▶

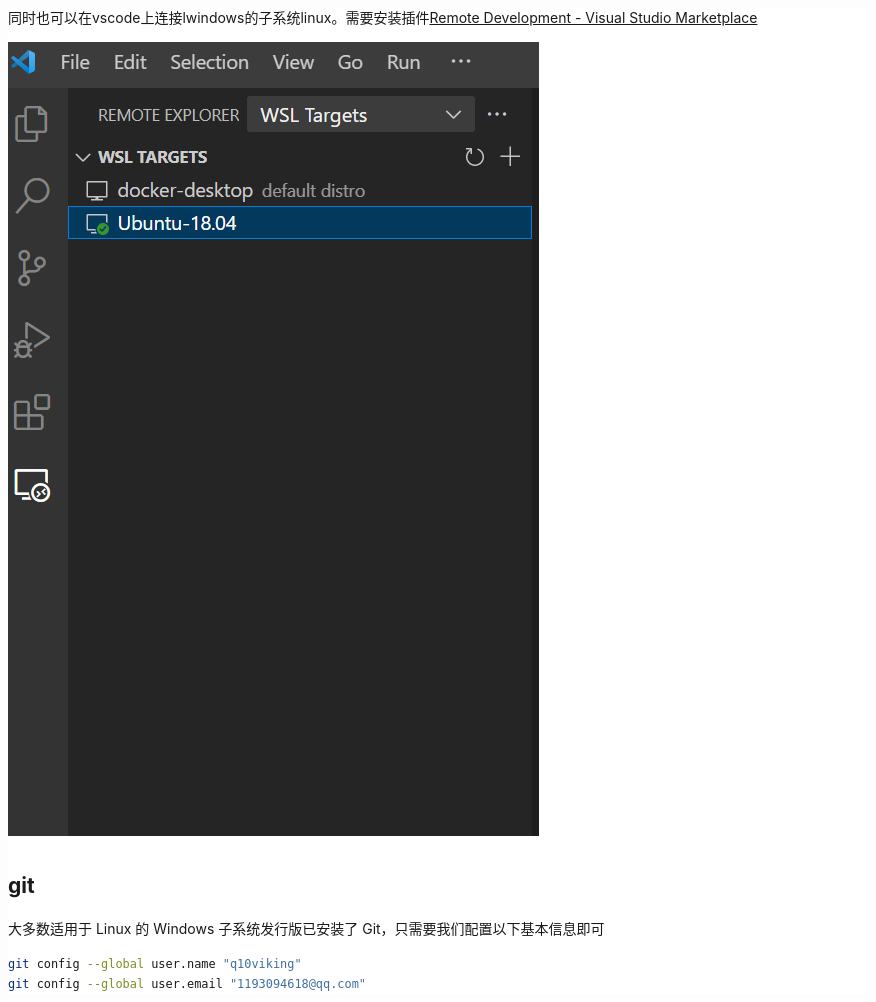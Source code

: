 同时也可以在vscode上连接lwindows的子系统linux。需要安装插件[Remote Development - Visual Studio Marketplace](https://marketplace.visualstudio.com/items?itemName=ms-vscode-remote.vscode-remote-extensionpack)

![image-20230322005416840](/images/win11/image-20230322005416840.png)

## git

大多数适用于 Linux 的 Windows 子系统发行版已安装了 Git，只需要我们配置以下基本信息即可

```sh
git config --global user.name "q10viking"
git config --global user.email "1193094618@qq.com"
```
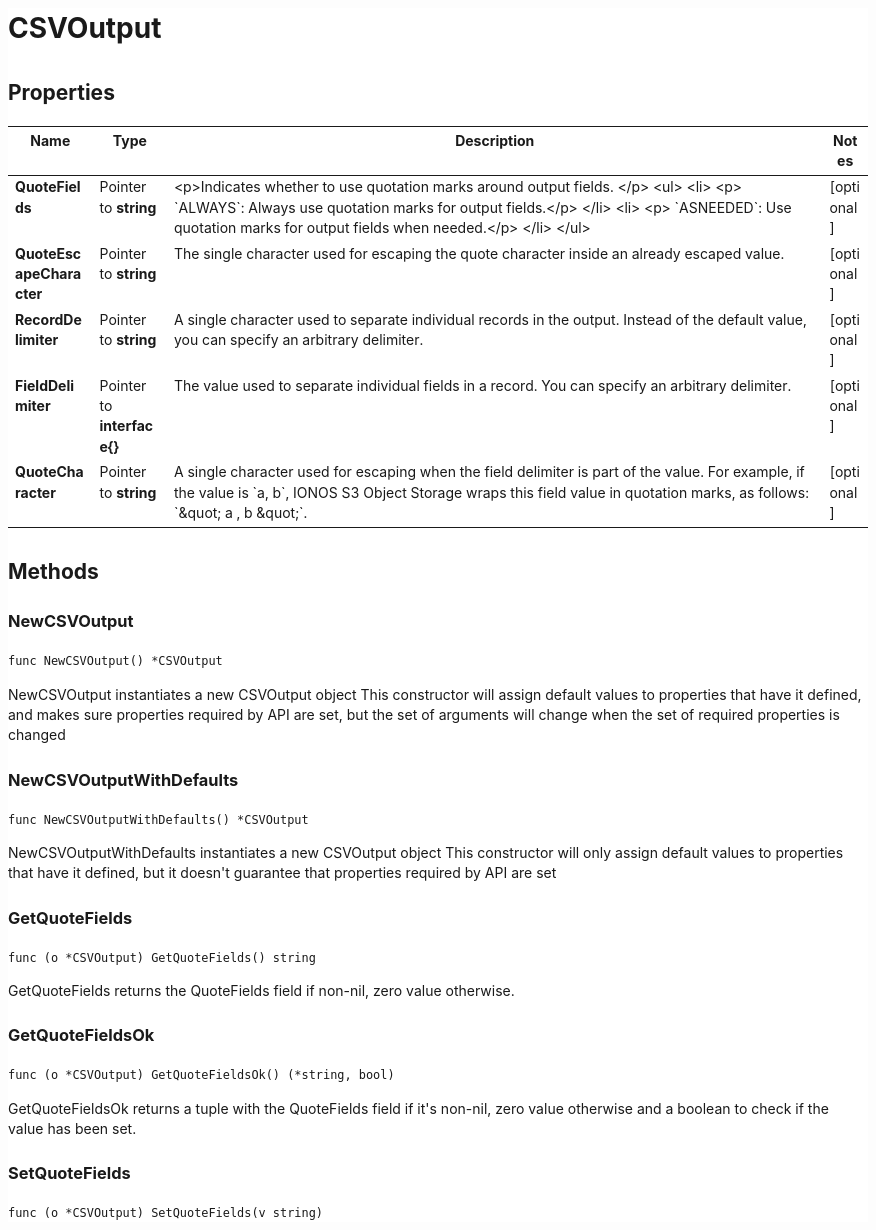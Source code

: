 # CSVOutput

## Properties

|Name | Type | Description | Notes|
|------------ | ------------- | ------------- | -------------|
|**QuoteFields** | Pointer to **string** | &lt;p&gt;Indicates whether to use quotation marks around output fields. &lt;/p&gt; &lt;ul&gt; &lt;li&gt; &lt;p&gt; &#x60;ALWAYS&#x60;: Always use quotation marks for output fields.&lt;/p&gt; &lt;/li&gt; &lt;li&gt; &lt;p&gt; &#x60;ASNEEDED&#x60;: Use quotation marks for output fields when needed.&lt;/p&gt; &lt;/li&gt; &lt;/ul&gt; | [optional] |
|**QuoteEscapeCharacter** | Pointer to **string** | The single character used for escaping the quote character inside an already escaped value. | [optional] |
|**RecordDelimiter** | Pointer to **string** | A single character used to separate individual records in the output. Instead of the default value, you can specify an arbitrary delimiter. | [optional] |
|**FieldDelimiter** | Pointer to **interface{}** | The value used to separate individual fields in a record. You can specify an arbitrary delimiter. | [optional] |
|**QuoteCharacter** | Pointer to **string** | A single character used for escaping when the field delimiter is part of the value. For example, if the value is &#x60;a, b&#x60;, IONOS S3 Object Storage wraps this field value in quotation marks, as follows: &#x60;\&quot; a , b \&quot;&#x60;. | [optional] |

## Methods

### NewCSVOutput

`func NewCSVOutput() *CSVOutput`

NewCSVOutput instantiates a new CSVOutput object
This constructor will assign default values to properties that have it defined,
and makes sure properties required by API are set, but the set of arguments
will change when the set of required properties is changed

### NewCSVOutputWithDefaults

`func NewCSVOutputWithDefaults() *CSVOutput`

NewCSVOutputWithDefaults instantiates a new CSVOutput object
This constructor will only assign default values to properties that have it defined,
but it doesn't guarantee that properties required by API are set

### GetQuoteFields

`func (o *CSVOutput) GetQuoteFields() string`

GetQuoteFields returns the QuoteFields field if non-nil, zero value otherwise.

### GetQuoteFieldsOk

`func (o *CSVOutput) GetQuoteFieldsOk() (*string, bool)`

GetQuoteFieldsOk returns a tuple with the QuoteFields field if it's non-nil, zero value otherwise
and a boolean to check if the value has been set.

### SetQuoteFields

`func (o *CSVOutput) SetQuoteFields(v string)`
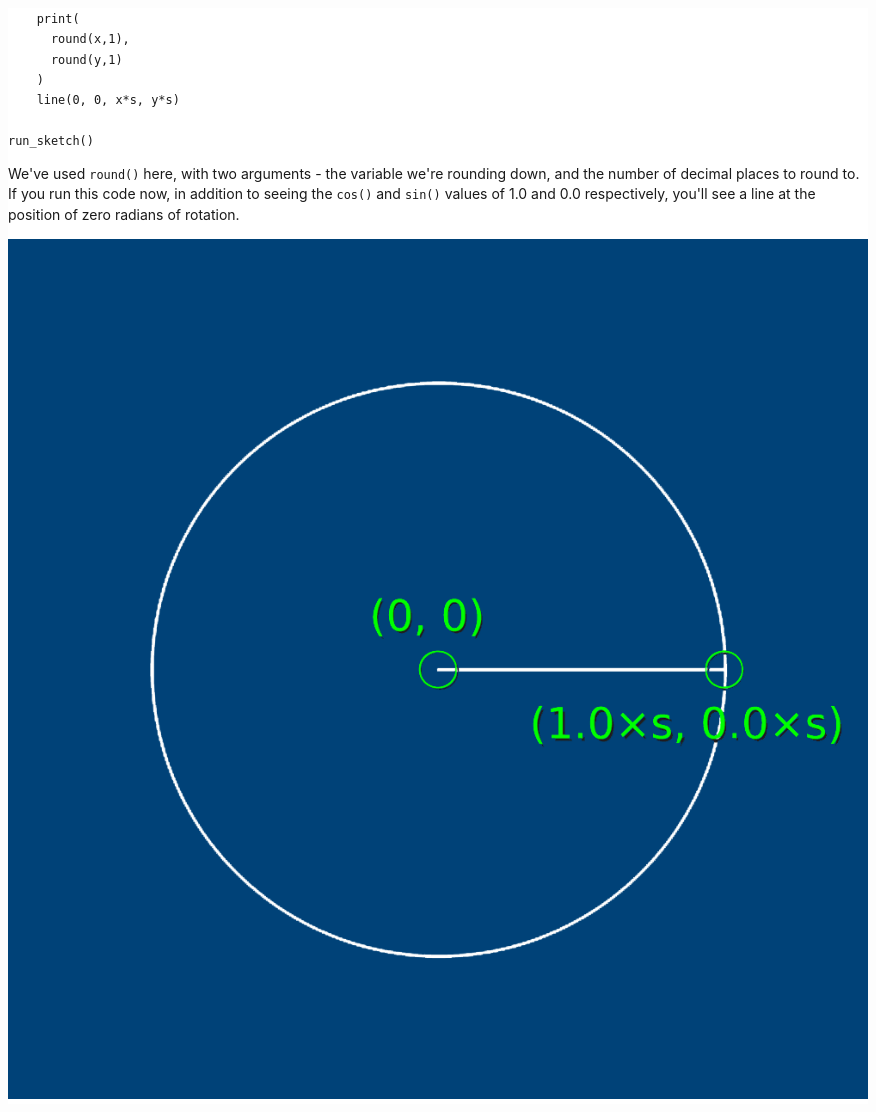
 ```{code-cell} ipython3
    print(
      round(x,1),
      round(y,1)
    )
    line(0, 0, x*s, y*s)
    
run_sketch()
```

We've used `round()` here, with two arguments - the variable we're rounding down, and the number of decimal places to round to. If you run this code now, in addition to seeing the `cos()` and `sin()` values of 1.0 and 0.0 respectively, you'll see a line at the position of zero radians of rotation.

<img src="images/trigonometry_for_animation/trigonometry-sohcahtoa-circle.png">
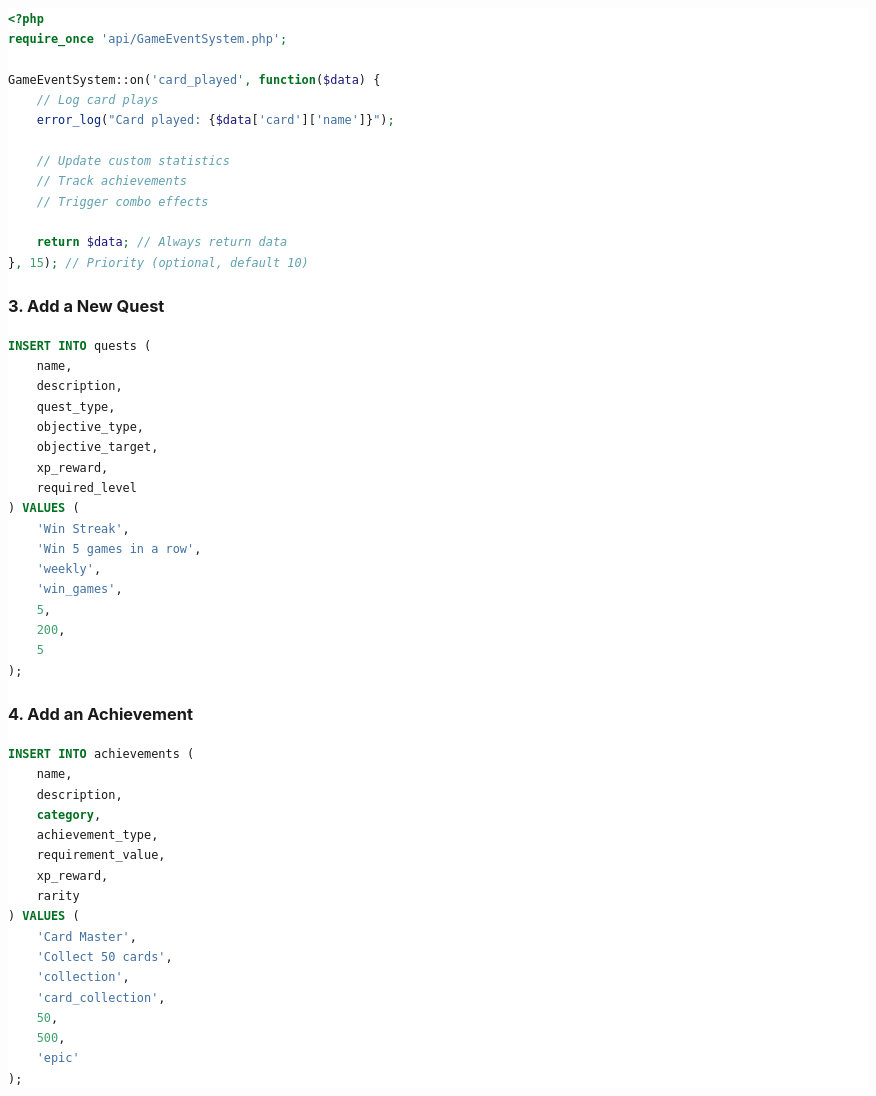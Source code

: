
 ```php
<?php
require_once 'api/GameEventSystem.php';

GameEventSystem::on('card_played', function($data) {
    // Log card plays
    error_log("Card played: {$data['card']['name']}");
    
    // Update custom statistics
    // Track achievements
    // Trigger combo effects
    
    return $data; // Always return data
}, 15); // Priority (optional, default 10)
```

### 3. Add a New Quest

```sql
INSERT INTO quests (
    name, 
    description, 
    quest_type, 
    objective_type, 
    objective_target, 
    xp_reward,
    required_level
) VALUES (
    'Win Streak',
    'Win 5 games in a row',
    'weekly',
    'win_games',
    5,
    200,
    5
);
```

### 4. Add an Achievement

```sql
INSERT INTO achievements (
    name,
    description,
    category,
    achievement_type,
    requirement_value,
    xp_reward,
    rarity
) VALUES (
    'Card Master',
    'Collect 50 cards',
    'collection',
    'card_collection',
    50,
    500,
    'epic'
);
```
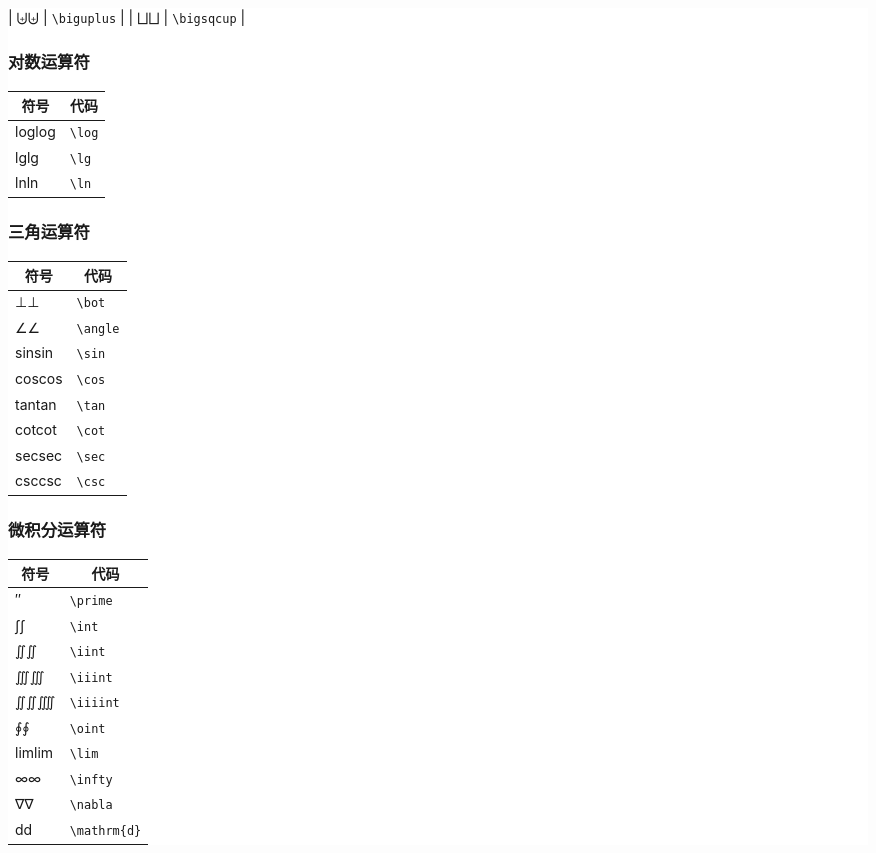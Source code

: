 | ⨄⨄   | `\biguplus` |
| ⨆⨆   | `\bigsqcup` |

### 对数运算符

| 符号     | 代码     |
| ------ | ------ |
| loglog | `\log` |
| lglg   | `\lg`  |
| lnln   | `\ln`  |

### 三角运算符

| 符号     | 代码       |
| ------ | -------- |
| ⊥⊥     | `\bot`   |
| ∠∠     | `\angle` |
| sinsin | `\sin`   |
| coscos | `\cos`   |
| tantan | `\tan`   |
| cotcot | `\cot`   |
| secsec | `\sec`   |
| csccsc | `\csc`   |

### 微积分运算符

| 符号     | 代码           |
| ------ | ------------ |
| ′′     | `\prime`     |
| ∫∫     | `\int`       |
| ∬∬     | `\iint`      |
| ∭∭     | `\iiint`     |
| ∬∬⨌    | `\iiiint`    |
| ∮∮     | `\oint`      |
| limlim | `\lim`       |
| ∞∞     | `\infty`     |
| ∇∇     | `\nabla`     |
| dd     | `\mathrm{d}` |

◀

## What the task requires
Search the data above for the string "Pointer" and return every line that has it.

## Output
|**QuoteFields** | Pointer to **string** | &lt;p&gt;Indicates whether to use quotation marks around output fields. &lt;/p&gt; &lt;ul&gt; &lt;li&gt; &lt;p&gt; &#x60;ALWAYS&#x60;: Always use quotation marks for output fields.&lt;/p&gt; &lt;/li&gt; &lt;li&gt; &lt;p&gt; &#x60;ASNEEDED&#x60;: Use quotation marks for output fields when needed.&lt;/p&gt; &lt;/li&gt; &lt;/ul&gt; | [optional] |
|**QuoteEscapeCharacter** | Pointer to **string** | The single character used for escaping the quote character inside an already escaped value. | [optional] |
|**RecordDelimiter** | Pointer to **string** | A single character used to separate individual records in the output. Instead of the default value, you can specify an arbitrary delimiter. | [optional] |
|**FieldDelimiter** | Pointer to **interface{}** | The value used to separate individual fields in a record. You can specify an arbitrary delimiter. | [optional] |
|**QuoteCharacter** | Pointer to **string** | A single character used for escaping when the field delimiter is part of the value. For example, if the value is &#x60;a, b&#x60;, IONOS S3 Object Storage wraps this field value in quotation marks, as follows: &#x60;\&quot; a , b \&quot;&#x60;. | [optional] |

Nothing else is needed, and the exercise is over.